MoD calls on academics, industry and inventors to pitch cyber security ideas

The Ministry of Defence is calling for innovative solutions from academia and industry to protect and secure UK interests in cyberspace.

The Ministry of Defence is calling for innovative solutions from academia and industry to protect and secure UK interests in cyberspace.

From 1 November to 8 December, the MoD's Defence Science and Technology Laboratory (DSTL) is inviting research proposals regarding cyber spectrum, cyber challenges and cyber influence.

The Defence Science and Technology Laboratory (DSTL) is looking for innovative spectrum defence technologies or techniques to ensure wireless-enabled cyber systems survive a hostile electromagnetic environment.

In the second area of interest, the DSTL is seeking ways to understand the future cyber environment and improve supply chain security, cyber situational awareness and cyber networks defence.

In the area of cyber influence, the DSTL is looking for research proposals on social media monitoring and analysis, online and offline behaviours, cyber-ethnography, and novel approaches to the dynamics of personality, leadership, trust and emotion in online settings.

The DSTL's Centre for Defence Enterprise (CDE) is a gateway to the MoD from the wider world including academia, industry and independent inventors to help provide a rapid response and support to anyone with innovative ideas that can help defence.

The DSTL's Cyber and Influence Science and Technology Centre (C&I STC) supports the implementation of the National Security Strategy across defence as well as working across government to address the capabilities needed to secure the UK's broader interests in cyberspace.

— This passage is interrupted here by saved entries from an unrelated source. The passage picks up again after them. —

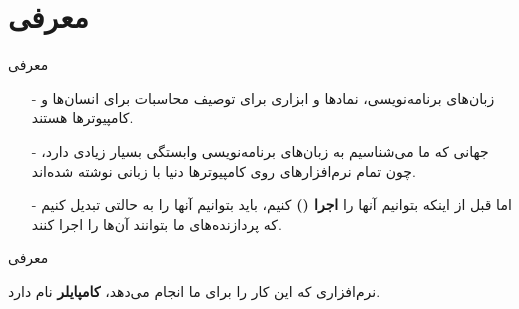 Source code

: \section{معرفی}
\begin{frame}{معرفی}
\begin{itemize}\itemr
\item[-]
زبان‌های برنامه‌نویسی، نمادها و ابزاری برای توصیف محاسبات برای انسان‌ها و کامپیوتر‌ها هستند.
\item[-]
جهانی که ما می‌شناسیم به زبان‌های برنامه‌نویسی وابستگی بسیار زیادی دارد، چون تمام نرم‌افزارهای روی کامپیوتر‌ها دنیا با زبانی نوشته شده‌اند.

\item[-]
اما قبل از اینکه بتوانیم آنها را \textbf{اجرا ()} کنیم، باید بتوانیم آنها را به حالتی تبدیل کنیم که پردازنده‌های ما بتوانند آ‌ن‌ها را اجرا کنند.
\end{itemize}
\end{frame}

\begin{frame}{معرفی}
\begin{center}
{\Large نرم‌افزاری که این کار را برای ما انجام می‌دهد، \textbf{کامپایلر} نام دارد.}
\end{center}
\end{frame} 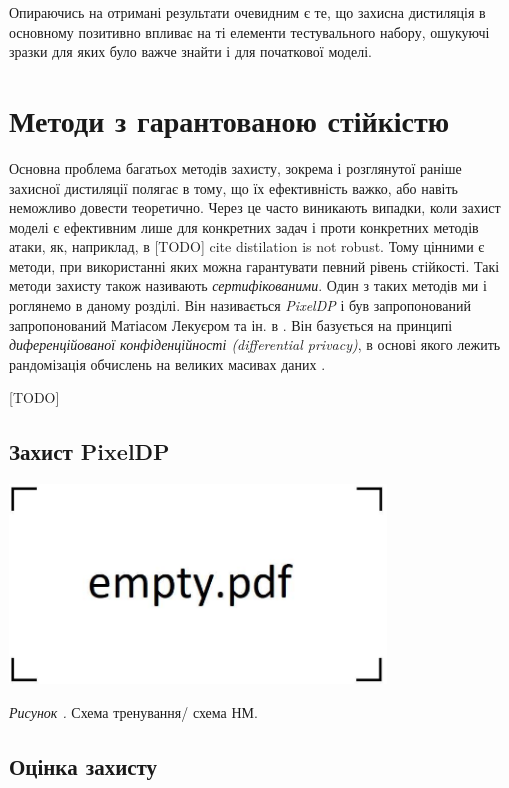 \documentclass[14pt,a4paper]{extarticle}
\newcounter{e}
\newcounter{pic}
\newcommand{\pic}[1]{\refstepcounter{pic} \vspace{-0.3cm}\textit{Рисунок \arabic{pic}\label{#1}.}}
\numberwithin{equation}{section}
\numberwithin{figure}{section}
\begin{document}
 Опираючись на отримані результати очевидним є те, що захисна дистиляція в основному позитивно впливає на ті елементи тестувального набору, ошукуючі зразки для яких було важче знайти і для початкової моделі.
 
 \newpage
 \thispagestyle{empty}
 \section{Методи з гарантованою стійкістю}
 Основна проблема багатьох методів захисту, зокрема і розглянутої раніше захисної дистиляції полягає в тому, що їх ефективність важко, або навіть неможливо довести теоретично. Через це часто виникають випадки, коли захист моделі є ефективним лише для конкретних задач і проти конкретних методів атаки,
 як, наприклад, в [TODO] cite distilation is not robust. Тому цінними є методи, при використанні яких можна гарантувати певний рівень стійкості. Такі методи захисту також називають \textit{сертифікованими}. Один з таких методів ми і роглянемо в даному розділі. Він називається \textit{PixelDP} і був запропонований  запропонований Матіасом Лекуєром та ін. в \cite{pixeldp}. Він базується на принципі \textit{диференційованої конфіденційності (differential privacy)}, в основі якого лежить рандомізація обчислень на великих масивах даних \cite{differential-privacy}.
 
 [TODO]
 \subsection{Захист PixelDP}
 
 \begin{center}
 	\includegraphics[width=10cm]{../images/empty.pdf}
 \end{center}
 \begin{center}
 	\pic{distilation} Схема тренування/ схема НМ.
 \end{center}
 
 
 \subsection{Оцінка захисту}
 
\end{document}
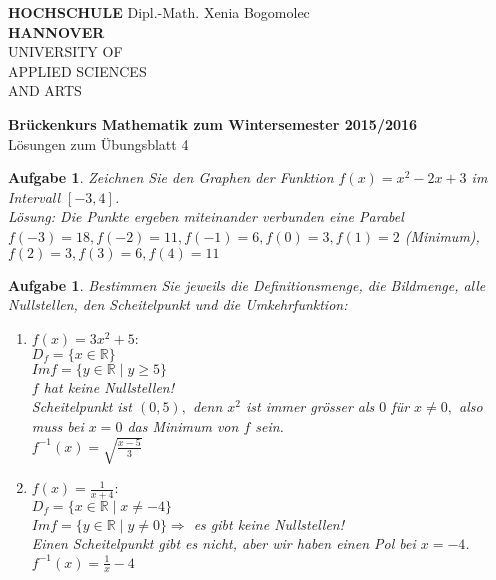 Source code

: \documentclass[12pt]{article}
\newtheorem{exercise}[satz]{Aufgabe}
\begin{document}
   \pagestyle{empty}
   \parindent 0cm
   \begin{minipage}{14cm}
   \footnotesize{\textbf{HOCHSCHULE} \hfill Dipl.-Math. Xenia Bogomolec\\
  \textbf{HANNOVER}\\
   UNIVERSITY OF\\
   APPLIED SCIENCES\\
   AND ARTS
   }
   \end{minipage}
   \vspace{1.0cm}

   \begin{center}
     {\Large \bf Br\"uckenkurs Mathematik zum Wintersemester 2015/2016} \\
     \vspace{0.5cm}
     {\large L\"osungen zum \"Ubungsblatt 4}  \\

  \end{center}
   \vspace{0.5cm}
   \normalsize
   \parindent0cm
   
  \begin{exercise}
  Zeichnen Sie den Graphen der Funktion $f(x) = x^2-2x+3$ im Intervall $[-3,4]$. \\
  L\"osung: Die Punkte ergeben miteinander verbunden eine Parabel\\
  $f(-3) = 18, f(-2) = 11, f(-1) = 6, f(0) = 3, f(1) = 2$ (Minimum), $f(2) = 3, f(3) = 6, f(4) = 11$ 
   \end{exercise}

  \begin{exercise}
  Bestimmen Sie jeweils die Definitionsmenge, die Bildmenge, alle Nullstellen, den Scheitelpunkt und die Umkehrfunktion:
  \begin{enumerate}
  \item[(a)] $f(x) = 3x^2+5:$\\
  $D_f = \{x \in \mathbb{R}\}$\\
  $Im f = \{y \in \mathbb{R}\mid y\geq 5\}$\\
  $f$ hat keine Nullstellen!\\
  Scheitelpunkt ist $(0,5),$ denn $x^2$ ist immer gr\"osser als $0$ f\"ur $x \neq 0,$ also muss bei $x = 0 $ das Minimum von $f$ sein.\\
  $f^{-1}(x) = \sqrt{\frac{x-5}{3}}$
  \item[(b)] $f(x) = \frac{1}{x+4}:$\\
  $D_f = \{x \in \mathbb{R} \mid x \neq -4\}$\\
  $Im f = \{y \in \mathbb{R}\mid y\neq 0\} \Rightarrow$ es gibt keine Nullstellen!\\
  Einen Scheitelpunkt gibt es nicht, aber wir haben einen Pol bei $x = -4$.\\
  $f^{-1}(x) = \frac{1}{x} - 4$ 
  \end{enumerate}
   \end{exercise}
   
\end{document}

Its goal is to deliver the capabilities needed by the MoD to train, exercise, rehearse and conduct military operations in cyberspace in the same way it does in the physical world.

Dario Leslie, the C&I STC domain leader, says he hopes industry and academia will step up to this latest challenge.

"Cyber technologies are constantly evolving and it's crucial for the UK's armed forces to keep abreast of these developments. We hope innovators will respond to this call and bring some interesting ideas to the table," Leslie said.